* _TASK DIRECTIONS_
Leaving out the pictures, return each line of the entries from the first through the line with "Variante der E\-O\-S.", and only those lines.

Pictures paired with source code:
────────────────────

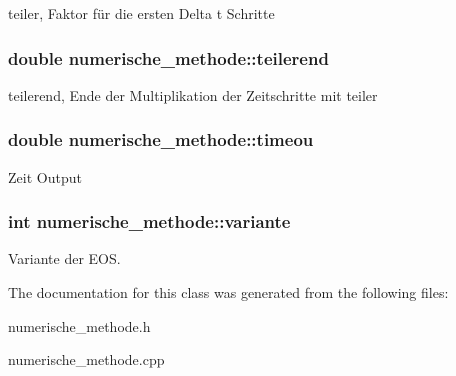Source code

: teiler, Faktor für die ersten Delta t Schritte \hypertarget{classnumerische__methode_af29a77417f125560c1797aed70cd7ad5}{
\subsubsection[{teilerend}]{\setlength{\rightskip}{0pt plus 5cm}double numerische\-\_\-methode\-::teilerend\hspace{0.3cm}{\ttfamily [protected]}}}\label{classnumerische__methode_af29a77417f125560c1797aed70cd7ad5}
teilerend, Ende der Multiplikation der Zeitschritte mit teiler \hypertarget{classnumerische__methode_af0e0a81815451c4ed37f0ad73d4c5dbe}{
\subsubsection[{timeou}]{\setlength{\rightskip}{0pt plus 5cm}double numerische\-\_\-methode\-::timeou\hspace{0.3cm}{\ttfamily [protected]}}}\label{classnumerische__methode_af0e0a81815451c4ed37f0ad73d4c5dbe}
Zeit Output \hypertarget{classnumerische__methode_a98b4b3256bbcd2306acbe4d69f5258f7}{
\subsubsection[{variante}]{\setlength{\rightskip}{0pt plus 5cm}int numerische\-\_\-methode\-::variante\hspace{0.3cm}{\ttfamily [protected]}}}\label{classnumerische__methode_a98b4b3256bbcd2306acbe4d69f5258f7}
Variante der E\-O\-S. 

The documentation for this class was generated from the following files\-:\begin{DoxyCompactItemize}
\item 
numerische\-\_\-methode.\-h\item 
numerische\-\_\-methode.\-cpp\end{DoxyCompactItemize}

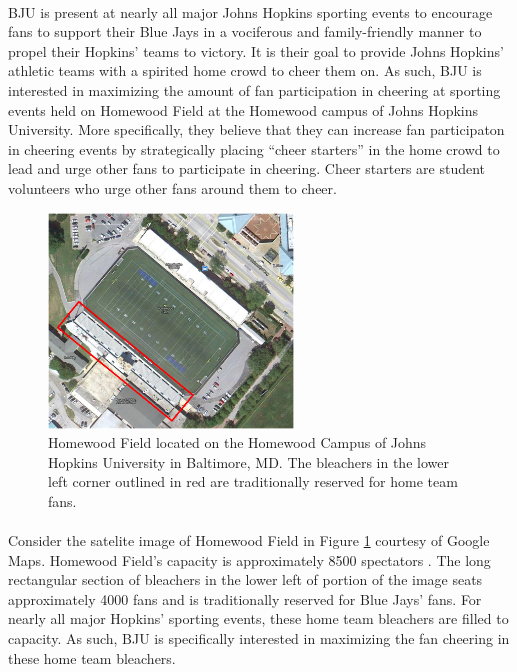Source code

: \documentclass[oneside,12pt]{report}
\begin{document}
\paragraph{}
BJU is present at nearly all major Johns Hopkins sporting events to encourage fans to support their Blue Jays in a vociferous and family-friendly manner to propel their Hopkins' teams to victory. It is their goal to provide Johns Hopkins' athletic teams with a spirited home crowd to cheer them on. As such, BJU is interested in maximizing the amount of fan participation in cheering at sporting events held on Homewood Field at the Homewood campus of Johns Hopkins University. More specifically, they believe that they can increase fan participaton in cheering events by strategically placing ``cheer starters'' in the home crowd to lead and urge other fans to participate in cheering. Cheer starters are student volunteers who urge other fans around them to cheer.

\begin{figure}[h]
	\begin{center}
			\includegraphics[height=2.25in] {Bleachers.png}
	\end{center}
	\caption{Homewood Field located on the Homewood Campus of Johns Hopkins University in Baltimore, MD. The bleachers in the lower left corner outlined in red are traditionally reserved for home team fans.}
	\label{fig:homewoodfield}
\end{figure}

\paragraph{}
Consider the satelite image of Homewood Field in Figure \ref{fig:homewoodfield} courtesy of Google Maps. Homewood Field's capacity is approximately 8500 spectators \cite{wiki}. The long rectangular section of bleachers in the lower left of portion of the image seats approximately 4000 fans and is traditionally reserved for Blue Jays' fans. For nearly all major Hopkins' sporting events, these home team bleachers are filled to capacity. As such, BJU is specifically interested in maximizing the fan cheering in these home team bleachers. 
\end{document}
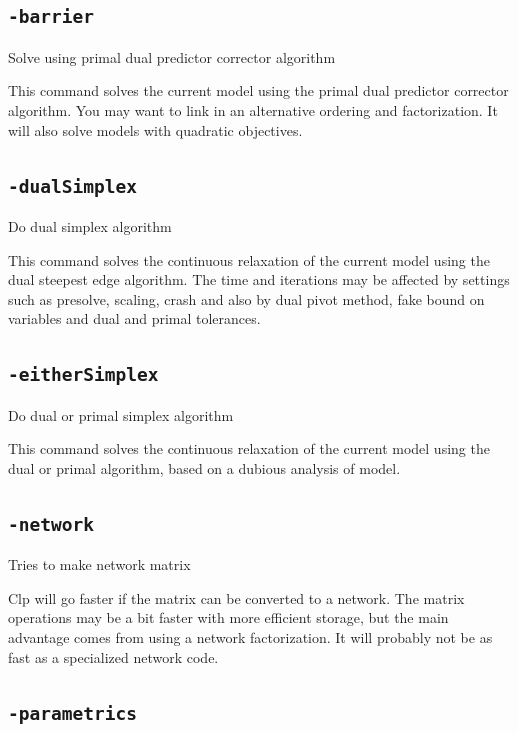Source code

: \documentclass[11pt,a4paper]{article}
\begin{document}
\subsection*{\texttt{-barrier}}

Solve using primal dual predictor corrector algorithm

This command solves the current model using the  primal dual predictor corrector algorithm. You may want to link in an alternative ordering and factorization. It will also solve models with quadratic objectives.

\subsection*{\texttt{-dualSimplex}}

Do dual simplex algorithm

This command solves the continuous relaxation of the current model using the dual steepest edge algorithm. The time and iterations may be affected by settings such as presolve, scaling, crash and also by dual pivot method, fake bound on variables and dual and primal tolerances.

\subsection*{\texttt{-eitherSimplex}}

Do dual or primal simplex algorithm

This command solves the continuous relaxation of the current model using the dual or primal algorithm, based on a dubious analysis of model.

\subsection*{\texttt{-network}}

Tries to make network matrix

Clp will go faster if the matrix can be converted to a network.  The matrix operations may be a bit faster with more efficient storage, but the main advantage comes from using a network factorization. It will probably not be as fast as a specialized network code.

\subsection*{\texttt{-parametrics}}
\end{document}
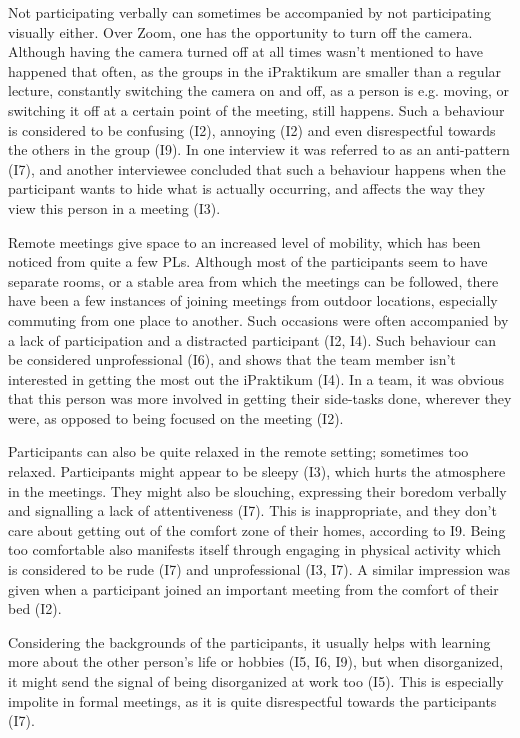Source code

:Not participating verbally can sometimes be accompanied by not participating visually either. Over Zoom, one has the opportunity to turn off the camera. Although having the camera turned off at all times wasn't mentioned to have happened that often, as the groups in the iPraktikum are smaller than a regular lecture, constantly switching the camera on and off, as a person is e.g. moving, or switching it off at a certain point of the meeting, still happens. Such a behaviour is considered to be confusing (I2), annoying (I2) and even disrespectful towards the others in the group (I9). In one interview it was referred to as an anti-pattern (I7), and another interviewee concluded that such a behaviour happens when the participant wants to hide what is actually occurring, and affects the way they view this person in a meeting (I3). 

Remote meetings give space to an increased level of mobility, which has been noticed from quite a few PLs. Although most of the participants seem to have separate rooms, or a stable area from which the meetings can be followed, there have been a few instances of joining meetings from outdoor locations, especially commuting from one place to another. Such occasions were often accompanied by a lack of participation and a distracted participant (I2, I4). Such behaviour can be considered unprofessional (I6), and shows that the team member isn't interested in getting the most out the iPraktikum (I4). In a team, it was obvious that this person was more involved in getting their side-tasks done, wherever they were, as opposed to being focused on the meeting (I2).

Participants can also be quite relaxed in the remote setting; sometimes too relaxed. Participants might appear to be sleepy (I3), which hurts the atmosphere in the meetings. They might also be slouching, expressing their boredom verbally and signalling a lack of attentiveness (I7). This is inappropriate, and they don't care about getting out of the comfort zone of their homes, according to I9. Being too comfortable also manifests itself through engaging in physical activity which is considered to be rude (I7) and unprofessional (I3, I7). A similar impression was given when a participant joined an important meeting from the comfort of their bed (I2).

Considering the backgrounds of the participants, it usually helps with learning more about the other person's life or hobbies (I5, I6, I9), but when disorganized, it might send the signal of being disorganized at work too (I5). This is especially impolite in formal meetings, as it is quite disrespectful towards the participants (I7).

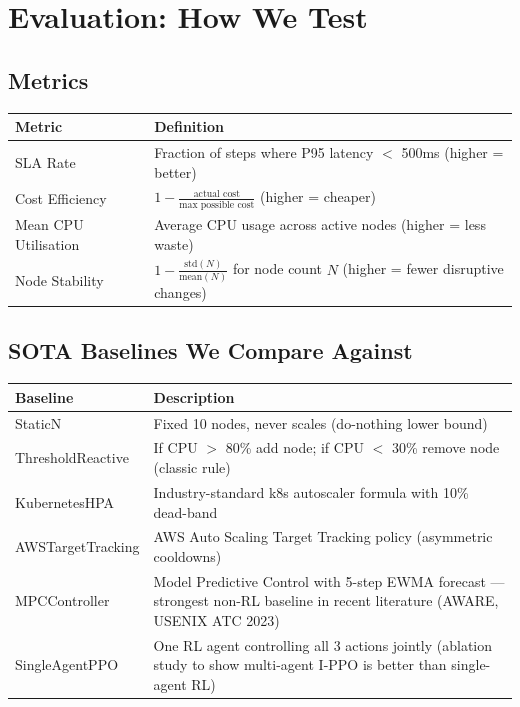 \documentclass[11pt,a4paper]{article}
\begin{document}
\section{Evaluation: How We Test}


\subsection{Metrics}

\begin{center}
\begin{tabular}{lp{9cm}}
\toprule
\textbf{Metric} & \textbf{Definition} \\
\midrule
SLA Rate & Fraction of steps where P95 latency $<$ 500ms (higher = better) \\
Cost Efficiency & $1 - \frac{\text{actual cost}}{\text{max possible cost}}$ (higher = cheaper) \\
Mean CPU Utilisation & Average CPU usage across active nodes (higher = less waste) \\
Node Stability & $1 - \frac{\text{std}(N)}{\text{mean}(N)}$ for node count $N$
                  (higher = fewer disruptive changes) \\
\bottomrule
\end{tabular}
\end{center}

\subsection{SOTA Baselines We Compare Against}

\begin{center}
\begin{tabular}{lp{8.5cm}}
\toprule
\textbf{Baseline} & \textbf{Description} \\
\midrule
StaticN & Fixed 10 nodes, never scales (do-nothing lower bound) \\
ThresholdReactive & If CPU $>$ 80\% add node; if CPU $<$ 30\% remove node (classic rule) \\
KubernetesHPA & Industry-standard k8s autoscaler formula with 10\% dead-band \\
AWSTargetTracking & AWS Auto Scaling Target Tracking policy (asymmetric cooldowns) \\
MPCController & Model Predictive Control with 5-step EWMA forecast --- strongest
                non-RL baseline in recent literature (AWARE, USENIX ATC 2023) \\
SingleAgentPPO & One RL agent controlling all 3 actions jointly (ablation study
                 to show multi-agent I-PPO is better than single-agent RL) \\
\bottomrule
\end{tabular}
\end{center}
\end{document}

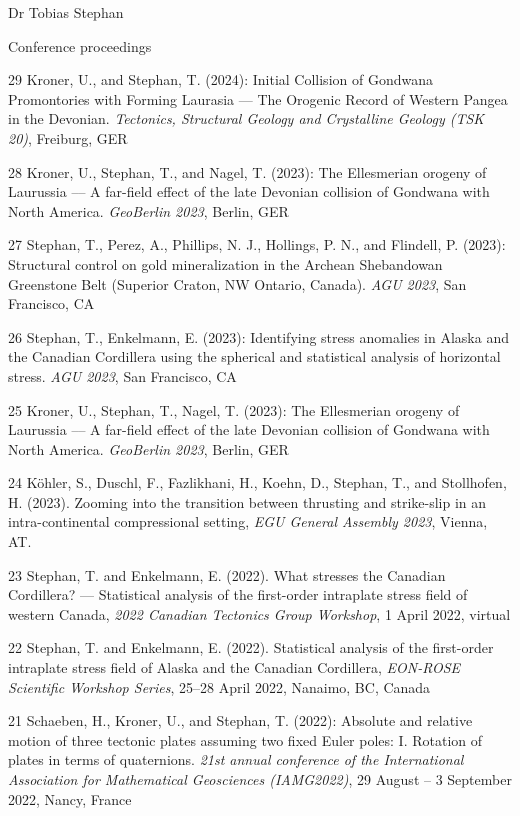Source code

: \documentclass[10pt, paper=letter]{scrartcl} %
\begin{document}
\begin{cv}{Dr Tobias Stephan}
\begin{cvlist}{Conference proceedings}
     \item[29] Kroner, U., and Stephan, T. (2024): Initial Collision of Gondwana Promontories with Forming Laurasia --- The Orogenic Record of Western Pangea in the Devonian. \textit{Tectonics, Structural Geology and Crystalline Geology (TSK 20)}, Freiburg, GER
     \item[28] Kroner, U., Stephan, T., and Nagel, T. (2023): The Ellesmerian orogeny of Laurussia –-- A far-field effect of the late Devonian collision of Gondwana with North America. \textit{GeoBerlin 2023}, Berlin, GER
    \item[27] Stephan, T., Perez, A., Phillips, N. J., Hollings, P. N., and Flindell, P. (2023): Structural control on gold mineralization in the Archean Shebandowan Greenstone Belt (Superior Craton, NW Ontario, Canada). \textit{AGU 2023}, San Francisco, CA
    \item[26] Stephan, T., Enkelmann, E. (2023): Identifying stress anomalies in Alaska and the Canadian Cordillera using the spherical and statistical analysis of horizontal stress. \textit{AGU 2023}, San Francisco, CA
    \item[25] Kroner, U., Stephan, T., Nagel, T. (2023): The Ellesmerian orogeny of Laurussia –-- A far-field effect of the late Devonian collision of Gondwana with North America. \textit{GeoBerlin 2023}, Berlin, GER
    \item[24] K\"ohler, S., Duschl, F., Fazlikhani, H., Koehn, D., Stephan, T., and Stollhofen, H. (2023).  Zooming into the transition between thrusting and strike-slip in an intra-continental compressional setting, \textit{EGU General Assembly 2023}, Vienna, AT. 
    \item[23] Stephan, T. and Enkelmann, E. (2022). What stresses the Canadian Cordillera? --- Statistical analysis of the first-order intraplate stress field of western Canada, \textit{2022 Canadian Tectonics Group Workshop}, 1 April 2022, virtual
    \item[22] Stephan, T. and Enkelmann, E. (2022). Statistical analysis of the first-order intraplate stress field of Alaska and the Canadian Cordillera, \textit{EON-ROSE Scientific Workshop Series}, 25--28 April 2022, Nanaimo, BC, Canada
    \item[21] Schaeben, H., Kroner, U., and Stephan, T. (2022): Absolute and relative motion of three tectonic plates assuming two fixed Euler poles: I. Rotation of plates in terms of quaternions. \textit{21st annual conference of the International Association for Mathematical Geosciences (IAMG2022)}, 29 August -- 3 September 2022, Nancy, France

\end{cvlist}
\end{cv}
\end{document}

────────────────────

* _TASK ANSWER_
Source code

: teiler, Faktor für die ersten Delta t Schritte \hypertarget{classnumerische__methode_af29a77417f125560c1797aed70cd7ad5}{
\subsubsection[{teilerend}]{\setlength{\rightskip}{0pt plus 5cm}double numerische\-\_\-methode\-::teilerend\hspace{0.3cm}{\ttfamily [protected]}}}\label{classnumerische__methode_af29a77417f125560c1797aed70cd7ad5}
teilerend, Ende der Multiplikation der Zeitschritte mit teiler \hypertarget{classnumerische__methode_af0e0a81815451c4ed37f0ad73d4c5dbe}{
\subsubsection[{timeou}]{\setlength{\rightskip}{0pt plus 5cm}double numerische\-\_\-methode\-::timeou\hspace{0.3cm}{\ttfamily [protected]}}}\label{classnumerische__methode_af0e0a81815451c4ed37f0ad73d4c5dbe}
Zeit Output \hypertarget{classnumerische__methode_a98b4b3256bbcd2306acbe4d69f5258f7}{
\subsubsection[{variante}]{\setlength{\rightskip}{0pt plus 5cm}int numerische\-\_\-methode\-::variante\hspace{0.3cm}{\ttfamily [protected]}}}\label{classnumerische__methode_a98b4b3256bbcd2306acbe4d69f5258f7}
Variante der E\-O\-S. 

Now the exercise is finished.